#### Provided records
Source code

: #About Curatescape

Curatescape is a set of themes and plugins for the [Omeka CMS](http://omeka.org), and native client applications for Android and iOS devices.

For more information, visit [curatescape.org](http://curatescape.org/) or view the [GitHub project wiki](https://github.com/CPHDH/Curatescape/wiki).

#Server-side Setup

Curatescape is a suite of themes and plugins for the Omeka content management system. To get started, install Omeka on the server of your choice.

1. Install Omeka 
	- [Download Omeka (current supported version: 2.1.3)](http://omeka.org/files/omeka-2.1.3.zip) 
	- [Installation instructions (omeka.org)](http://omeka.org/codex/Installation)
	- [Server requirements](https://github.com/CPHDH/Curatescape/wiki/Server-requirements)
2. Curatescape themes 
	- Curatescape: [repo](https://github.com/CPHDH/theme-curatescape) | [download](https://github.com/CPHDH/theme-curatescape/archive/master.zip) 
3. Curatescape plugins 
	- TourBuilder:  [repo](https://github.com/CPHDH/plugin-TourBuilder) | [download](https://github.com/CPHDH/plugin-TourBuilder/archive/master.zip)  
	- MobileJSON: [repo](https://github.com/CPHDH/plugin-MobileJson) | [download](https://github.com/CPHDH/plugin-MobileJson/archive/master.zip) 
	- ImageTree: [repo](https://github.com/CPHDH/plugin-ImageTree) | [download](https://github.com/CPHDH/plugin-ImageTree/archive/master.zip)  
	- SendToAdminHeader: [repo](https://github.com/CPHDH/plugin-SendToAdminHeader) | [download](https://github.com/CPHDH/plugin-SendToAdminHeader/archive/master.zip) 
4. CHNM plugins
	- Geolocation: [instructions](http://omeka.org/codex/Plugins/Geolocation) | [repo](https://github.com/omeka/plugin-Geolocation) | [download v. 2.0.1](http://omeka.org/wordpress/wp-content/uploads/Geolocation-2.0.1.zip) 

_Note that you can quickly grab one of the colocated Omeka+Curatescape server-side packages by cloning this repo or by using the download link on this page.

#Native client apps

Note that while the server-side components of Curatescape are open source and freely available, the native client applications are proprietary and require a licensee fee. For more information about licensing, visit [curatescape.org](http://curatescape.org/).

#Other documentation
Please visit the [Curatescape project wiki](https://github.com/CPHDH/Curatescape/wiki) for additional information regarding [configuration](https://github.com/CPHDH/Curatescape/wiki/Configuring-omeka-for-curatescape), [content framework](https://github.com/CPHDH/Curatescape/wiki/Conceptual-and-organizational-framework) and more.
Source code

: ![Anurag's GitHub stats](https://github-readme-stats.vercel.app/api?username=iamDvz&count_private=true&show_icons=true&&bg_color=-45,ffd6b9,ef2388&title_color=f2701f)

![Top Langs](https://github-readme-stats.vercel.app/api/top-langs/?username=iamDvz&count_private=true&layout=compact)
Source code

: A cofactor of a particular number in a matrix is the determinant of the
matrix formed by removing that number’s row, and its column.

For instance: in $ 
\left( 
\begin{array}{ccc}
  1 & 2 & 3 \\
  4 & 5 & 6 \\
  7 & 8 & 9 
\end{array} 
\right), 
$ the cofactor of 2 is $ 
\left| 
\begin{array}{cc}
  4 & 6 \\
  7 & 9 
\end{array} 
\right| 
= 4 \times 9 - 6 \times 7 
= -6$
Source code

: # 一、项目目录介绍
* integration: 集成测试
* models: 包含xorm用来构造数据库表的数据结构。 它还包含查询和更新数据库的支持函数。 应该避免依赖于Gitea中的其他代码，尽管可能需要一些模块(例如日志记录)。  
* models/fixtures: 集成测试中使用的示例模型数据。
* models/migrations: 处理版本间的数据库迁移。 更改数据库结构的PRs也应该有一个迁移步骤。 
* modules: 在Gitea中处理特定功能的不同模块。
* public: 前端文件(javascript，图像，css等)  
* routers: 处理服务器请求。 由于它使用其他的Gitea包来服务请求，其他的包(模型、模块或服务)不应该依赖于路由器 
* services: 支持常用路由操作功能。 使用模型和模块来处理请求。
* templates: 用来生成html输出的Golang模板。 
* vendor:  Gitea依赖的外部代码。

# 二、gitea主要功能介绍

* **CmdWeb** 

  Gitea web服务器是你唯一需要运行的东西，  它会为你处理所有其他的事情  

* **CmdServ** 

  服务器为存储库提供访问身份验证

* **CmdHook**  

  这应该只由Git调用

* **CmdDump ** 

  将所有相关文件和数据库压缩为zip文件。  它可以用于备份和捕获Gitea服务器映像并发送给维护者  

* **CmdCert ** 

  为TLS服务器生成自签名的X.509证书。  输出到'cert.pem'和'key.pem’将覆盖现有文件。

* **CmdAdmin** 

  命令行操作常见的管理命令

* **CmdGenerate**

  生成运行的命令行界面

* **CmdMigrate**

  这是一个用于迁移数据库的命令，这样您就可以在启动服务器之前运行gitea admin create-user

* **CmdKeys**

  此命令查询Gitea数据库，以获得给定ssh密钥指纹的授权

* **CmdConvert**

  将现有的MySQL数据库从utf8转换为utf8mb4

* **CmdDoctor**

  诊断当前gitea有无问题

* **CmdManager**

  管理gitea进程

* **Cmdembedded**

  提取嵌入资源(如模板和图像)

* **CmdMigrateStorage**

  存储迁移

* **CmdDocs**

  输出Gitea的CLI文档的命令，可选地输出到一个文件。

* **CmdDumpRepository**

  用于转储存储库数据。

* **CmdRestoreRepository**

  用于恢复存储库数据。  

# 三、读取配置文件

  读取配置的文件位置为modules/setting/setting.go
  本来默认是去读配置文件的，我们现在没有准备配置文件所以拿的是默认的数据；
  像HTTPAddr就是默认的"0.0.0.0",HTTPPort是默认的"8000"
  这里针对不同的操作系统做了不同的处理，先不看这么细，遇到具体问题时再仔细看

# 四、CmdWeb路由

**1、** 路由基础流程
########
• [Exercise]: Could you repeat the listing above, exactly as it is shown?

• [Task response]:
Source code

: #About Curatescape

Curatescape is a set of themes and plugins for the [Omeka CMS](http://omeka.org), and native client applications for Android and iOS devices.

For more information, visit [curatescape.org](http://curatescape.org/) or view the [GitHub project wiki](https://github.com/CPHDH/Curatescape/wiki).

#Server-side Setup

Curatescape is a suite of themes and plugins for the Omeka content management system. To get started, install Omeka on the server of your choice.

1. Install Omeka 
	- [Download Omeka (current supported version: 2.1.3)](http://omeka.org/files/omeka-2.1.3.zip) 
	- [Installation instructions (omeka.org)](http://omeka.org/codex/Installation)
	- [Server requirements](https://github.com/CPHDH/Curatescape/wiki/Server-requirements)
2. Curatescape themes 
	- Curatescape: [repo](https://github.com/CPHDH/theme-curatescape) | [download](https://github.com/CPHDH/theme-curatescape/archive/master.zip) 
3. Curatescape plugins 
	- TourBuilder:  [repo](https://github.com/CPHDH/plugin-TourBuilder) | [download](https://github.com/CPHDH/plugin-TourBuilder/archive/master.zip)  
	- MobileJSON: [repo](https://github.com/CPHDH/plugin-MobileJson) | [download](https://github.com/CPHDH/plugin-MobileJson/archive/master.zip) 
	- ImageTree: [repo](https://github.com/CPHDH/plugin-ImageTree) | [download](https://github.com/CPHDH/plugin-ImageTree/archive/master.zip)  
	- SendToAdminHeader: [repo](https://github.com/CPHDH/plugin-SendToAdminHeader) | [download](https://github.com/CPHDH/plugin-SendToAdminHeader/archive/master.zip) 
4. CHNM plugins
	- Geolocation: [instructions](http://omeka.org/codex/Plugins/Geolocation) | [repo](https://github.com/omeka/plugin-Geolocation) | [download v. 2.0.1](http://omeka.org/wordpress/wp-content/uploads/Geolocation-2.0.1.zip) 

_Note that you can quickly grab one of the colocated Omeka+Curatescape server-side packages by cloning this repo or by using the download link on this page.

#Native client apps

Note that while the server-side components of Curatescape are open source and freely available, the native client applications are proprietary and require a licensee fee. For more information about licensing, visit [curatescape.org](http://curatescape.org/).

#Other documentation
Please visit the [Curatescape project wiki](https://github.com/CPHDH/Curatescape/wiki) for additional information regarding [configuration](https://github.com/CPHDH/Curatescape/wiki/Configuring-omeka-for-curatescape), [content framework](https://github.com/CPHDH/Curatescape/wiki/Conceptual-and-organizational-framework) and more.
Source code

: ![Anurag's GitHub stats](https://github-readme-stats.vercel.app/api?username=iamDvz&count_private=true&show_icons=true&&bg_color=-45,ffd6b9,ef2388&title_color=f2701f)

![Top Langs](https://github-readme-stats.vercel.app/api/top-langs/?username=iamDvz&count_private=true&layout=compact)
Source code

: A cofactor of a particular number in a matrix is the determinant of the
matrix formed by removing that number’s row, and its column.

For instance: in $ 
\left( 
\begin{array}{ccc}
  1 & 2 & 3 \\
  4 & 5 & 6 \\
  7 & 8 & 9 
\end{array} 
\right), 
$ the cofactor of 2 is $ 
\left| 
\begin{array}{cc}
  4 & 6 \\
  7 & 9 
\end{array} 
\right| 
= 4 \times 9 - 6 \times 7 
= -6$
Source code

: # 一、项目目录介绍
* integration: 集成测试
* models: 包含xorm用来构造数据库表的数据结构。 它还包含查询和更新数据库的支持函数。 应该避免依赖于Gitea中的其他代码，尽管可能需要一些模块(例如日志记录)。  
* models/fixtures: 集成测试中使用的示例模型数据。
* models/migrations: 处理版本间的数据库迁移。 更改数据库结构的PRs也应该有一个迁移步骤。 
* modules: 在Gitea中处理特定功能的不同模块。
* public: 前端文件(javascript，图像，css等)  
* routers: 处理服务器请求。 由于它使用其他的Gitea包来服务请求，其他的包(模型、模块或服务)不应该依赖于路由器 
* services: 支持常用路由操作功能。 使用模型和模块来处理请求。
* templates: 用来生成html输出的Golang模板。 
* vendor:  Gitea依赖的外部代码。

# 二、gitea主要功能介绍

* **CmdWeb** 

  Gitea web服务器是你唯一需要运行的东西，  它会为你处理所有其他的事情  

* **CmdServ** 

  服务器为存储库提供访问身份验证

* **CmdHook**  

  这应该只由Git调用

* **CmdDump ** 

  将所有相关文件和数据库压缩为zip文件。  它可以用于备份和捕获Gitea服务器映像并发送给维护者  

* **CmdCert ** 

  为TLS服务器生成自签名的X.509证书。  输出到'cert.pem'和'key.pem’将覆盖现有文件。

* **CmdAdmin** 

  命令行操作常见的管理命令

* **CmdGenerate**

  生成运行的命令行界面

* **CmdMigrate**

  这是一个用于迁移数据库的命令，这样您就可以在启动服务器之前运行gitea admin create-user

* **CmdKeys**

  此命令查询Gitea数据库，以获得给定ssh密钥指纹的授权

* **CmdConvert**

  将现有的MySQL数据库从utf8转换为utf8mb4

* **CmdDoctor**

  诊断当前gitea有无问题

* **CmdManager**

  管理gitea进程

* **Cmdembedded**

  提取嵌入资源(如模板和图像)

* **CmdMigrateStorage**

  存储迁移

* **CmdDocs**

  输出Gitea的CLI文档的命令，可选地输出到一个文件。

* **CmdDumpRepository**

  用于转储存储库数据。

* **CmdRestoreRepository**

  用于恢复存储库数据。  

# 三、读取配置文件

  读取配置的文件位置为modules/setting/setting.go
  本来默认是去读配置文件的，我们现在没有准备配置文件所以拿的是默认的数据；
  像HTTPAddr就是默认的"0.0.0.0",HTTPPort是默认的"8000"
  这里针对不同的操作系统做了不同的处理，先不看这么细，遇到具体问题时再仔细看

# 四、CmdWeb路由

**1、** 路由基础流程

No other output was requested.